I Drank All the Juice
I drank all the juice,
I ate all the superfoods,
I thought all the
I'm still ill.
--Natasha Lipman (@natashalipman)
I've tried different things to make my RA better
I saw this quote posted on Instagram recently and took a snapshot of it, to save it for later, because I immediately thought: That's right, I DRANK ALL THE JUICE! And I've tried the magic healing berries, and the yoga, and the refrigerated probiotics that I really couldn't afford.

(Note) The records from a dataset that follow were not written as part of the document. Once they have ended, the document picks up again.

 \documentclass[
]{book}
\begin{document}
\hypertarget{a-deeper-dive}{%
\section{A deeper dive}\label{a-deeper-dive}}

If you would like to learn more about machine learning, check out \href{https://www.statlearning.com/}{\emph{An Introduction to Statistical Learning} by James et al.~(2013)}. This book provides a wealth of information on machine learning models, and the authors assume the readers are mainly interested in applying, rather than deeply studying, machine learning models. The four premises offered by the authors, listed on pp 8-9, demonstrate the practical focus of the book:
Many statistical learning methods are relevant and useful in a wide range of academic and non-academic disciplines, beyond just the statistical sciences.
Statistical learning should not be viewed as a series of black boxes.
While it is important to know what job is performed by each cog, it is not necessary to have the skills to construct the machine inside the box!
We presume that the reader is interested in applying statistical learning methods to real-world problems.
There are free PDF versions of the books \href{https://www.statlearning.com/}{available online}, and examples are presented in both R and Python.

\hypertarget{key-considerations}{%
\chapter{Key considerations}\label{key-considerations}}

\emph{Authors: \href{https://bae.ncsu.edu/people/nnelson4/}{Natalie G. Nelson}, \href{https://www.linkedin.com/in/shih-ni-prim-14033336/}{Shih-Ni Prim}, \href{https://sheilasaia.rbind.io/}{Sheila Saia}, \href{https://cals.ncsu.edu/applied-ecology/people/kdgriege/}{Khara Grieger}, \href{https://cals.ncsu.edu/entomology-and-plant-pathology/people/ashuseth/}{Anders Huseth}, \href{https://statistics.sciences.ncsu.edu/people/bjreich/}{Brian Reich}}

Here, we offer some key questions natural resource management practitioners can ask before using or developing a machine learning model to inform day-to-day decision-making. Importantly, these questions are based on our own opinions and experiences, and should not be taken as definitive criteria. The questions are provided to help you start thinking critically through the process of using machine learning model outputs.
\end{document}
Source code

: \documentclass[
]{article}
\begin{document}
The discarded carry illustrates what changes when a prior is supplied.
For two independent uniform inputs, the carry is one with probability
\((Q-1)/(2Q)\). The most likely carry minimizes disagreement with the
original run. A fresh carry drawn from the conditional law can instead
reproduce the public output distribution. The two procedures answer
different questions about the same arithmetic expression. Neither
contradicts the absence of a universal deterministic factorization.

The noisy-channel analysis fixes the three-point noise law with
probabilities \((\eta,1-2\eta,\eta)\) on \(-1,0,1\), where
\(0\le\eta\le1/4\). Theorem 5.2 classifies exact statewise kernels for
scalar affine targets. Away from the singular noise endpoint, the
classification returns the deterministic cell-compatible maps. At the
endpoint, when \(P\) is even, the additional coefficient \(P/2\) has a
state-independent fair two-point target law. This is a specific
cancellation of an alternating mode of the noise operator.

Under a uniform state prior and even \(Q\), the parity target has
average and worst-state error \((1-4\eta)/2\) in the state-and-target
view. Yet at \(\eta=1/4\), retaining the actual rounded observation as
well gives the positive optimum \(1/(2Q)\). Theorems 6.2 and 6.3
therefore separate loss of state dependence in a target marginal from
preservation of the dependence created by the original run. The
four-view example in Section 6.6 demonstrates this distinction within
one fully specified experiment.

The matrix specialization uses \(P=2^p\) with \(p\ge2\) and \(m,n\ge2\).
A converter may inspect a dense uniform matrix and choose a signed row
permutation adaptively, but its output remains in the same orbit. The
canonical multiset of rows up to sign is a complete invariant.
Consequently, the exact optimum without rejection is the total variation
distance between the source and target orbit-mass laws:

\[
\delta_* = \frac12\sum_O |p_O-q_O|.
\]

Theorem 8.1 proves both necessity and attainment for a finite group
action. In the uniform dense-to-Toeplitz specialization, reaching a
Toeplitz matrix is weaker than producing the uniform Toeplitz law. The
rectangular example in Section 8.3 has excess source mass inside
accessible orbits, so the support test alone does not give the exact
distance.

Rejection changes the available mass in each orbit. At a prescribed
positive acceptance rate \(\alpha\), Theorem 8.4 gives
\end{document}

I've also had my body impaled with sharp thin needles at acupuncture, and have tried to meditate myself into a lovely forest Utopia where pain doesn't exist. What else? There's so much. Oh, right, I also drank the special apple cider vinegar with "the mother" in it (I still don't understand what 'the mother' is). I'm too tired to remember all of the other potions and lotions I've tried to make my RA better, but I know there are a lot.
"RA cures" and other unhelpful advice
This little quote by Natasha Lipman is funny (to me) because it's so spot-on. I don't know her personally, but when reading this I immediately knew what she was talking about. She's sick of people, even well-meaning people, shoving self-help remedies and "cures" at her. I'm sick of it too. I've been gritting my teeth while nodding with fake enthusiasm for almost 22 years now at every "RA cure" suggestion under the sun.
When will this ever stop?
"No, I haven't heard of that autoimmune-eat-only-grass-and-sauerkraut diet. Um, yeah... I'll check it out for sure. I'm glad it cured your Aunt Linda."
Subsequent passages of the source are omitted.